March 04, 2024

This may not seem obvious, but there are new, potentially surprising challenges retirees face when they stop working.

Take stock market volatility. While you’re working, market gyrations aren’t noticeable. If they are, it’s not a big deal because you’ll weather the storm and be fine over time. But when you retire, the regular paycheck is gone. So, market downturns can be devastating for current and future income.

You also have more free time. You might check accounts more often and watch more news, which is usually doom and gloom. This can lead to financial overreactions. In the worst cases, you might sell investments at the worst possible time.

Inflation is another potential surprise since your retirement income doesn’t include many raises. Decreased spending power hits harder for those with fixed incomes.

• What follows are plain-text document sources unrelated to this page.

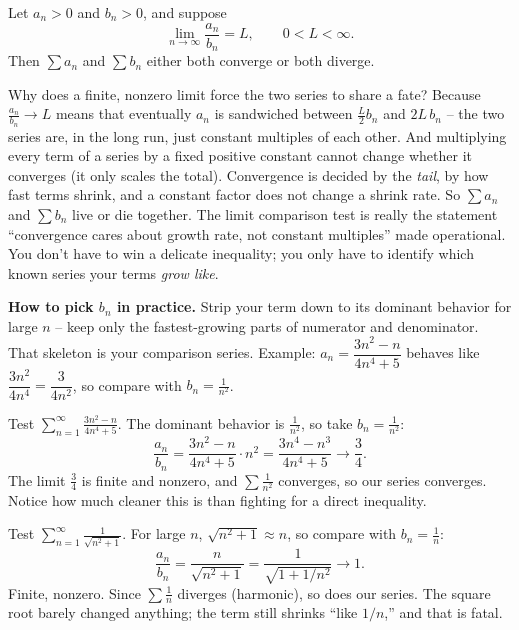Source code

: \begin{theorem}
\label{ch29:thm-limcomparison}
Let $a_n > 0$ and $b_n > 0$, and suppose
\[
\lim_{n\to\infty} \frac{a_n}{b_n} = L, \qquad 0 < L < \infty.
\]
Then $\sum a_n$ and $\sum b_n$ either both converge or both diverge.
\end{theorem}

\begin{whybox}
Why does a finite, nonzero limit force the two series to share a fate? Because $\tfrac{a_n}{b_n}\to L$ means that eventually $a_n$ is sandwiched between $\tfrac{L}{2}b_n$ and $2L\,b_n$ -- the two series are, in the long run, just constant multiples of each other. And multiplying every term of a series by a fixed positive constant cannot change whether it converges (it only scales the total). Convergence is decided by the \emph{tail}, by how fast terms shrink, and a constant factor does not change a shrink rate. So $\sum a_n$ and $\sum b_n$ live or die together. The limit comparison test is really the statement ``convergence cares about growth rate, not constant multiples'' made operational. You don't have to win a delicate inequality; you only have to identify which known series your terms \emph{grow like}.
\end{whybox}

\begin{focusbox}
\textbf{How to pick $b_n$ in practice.} Strip your term down to its dominant behavior for large $n$ -- keep only the fastest-growing parts of numerator and denominator. That skeleton is your comparison series. Example: $a_n = \dfrac{3n^2 - n}{4n^4 + 5}$ behaves like $\dfrac{3n^2}{4n^4} = \dfrac{3}{4n^2}$, so compare with $b_n = \tfrac{1}{n^2}$.
\end{focusbox}

\begin{example}
Test $\displaystyle\sum_{n=1}^\infty \frac{3n^2 - n}{4n^4 + 5}$. The dominant behavior is $\tfrac{1}{n^2}$, so take $b_n = \tfrac1{n^2}$:
\[
\frac{a_n}{b_n} = \frac{3n^2 - n}{4n^4 + 5}\cdot n^2 = \frac{3n^4 - n^3}{4n^4 + 5} \longrightarrow \frac{3}{4}.
\]
The limit $\tfrac34$ is finite and nonzero, and $\sum\tfrac1{n^2}$ converges, so our series converges. Notice how much cleaner this is than fighting for a direct inequality.
\end{example}

\begin{example}
Test $\displaystyle\sum_{n=1}^\infty \frac{1}{\sqrt{n^2+1}}$. For large $n$, $\sqrt{n^2+1}\approx n$, so compare with $b_n=\tfrac1n$:
\[
\frac{a_n}{b_n} = \frac{n}{\sqrt{n^2+1}} = \frac{1}{\sqrt{1+1/n^2}} \longrightarrow 1.
\]
Finite, nonzero. Since $\sum\tfrac1n$ diverges (harmonic), so does our series. The square root barely changed anything; the term still shrinks ``like $1/n$,'' and that is fatal.
\end{example}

A lack of purpose can startle and sting new retirees too. When we work, we often have other important priorities too, like raising a family. It all gives us something to do, and more importantly, something to care about deeply.

In retirement, those previous priorities may disappear. Combine that with more free time, and it can be a tough situation. I speak with clients a lot about doing things that offer fulfillment and satisfaction. I think it’s a crucial part of a successful retirement.

Another surprise is deteriorating relationships. Divorce for those over 50 (so-called “gray divorce”) doubled from 1990-2010, and the trend remains strong today. Retirement is a gradual process and patience is critical, especially with loved ones.

Similarly, retirement can mean new groups of people. Workplace friends may no longer be there after the daily interactions cease. This puts more emphasis on friendships outside of work, like at church, senior centers, and elsewhere.

Lastly, spending retirement savings can be challenging. We save for decades and then it’s time to spend. Of course, we fear outliving our money and don’t want to burden anyone, so we clutch the purse strings tightly.

A remedy is a solid retirement spending plan with conservative rates of return built in. Without any sort of plan, you’re planning to fail.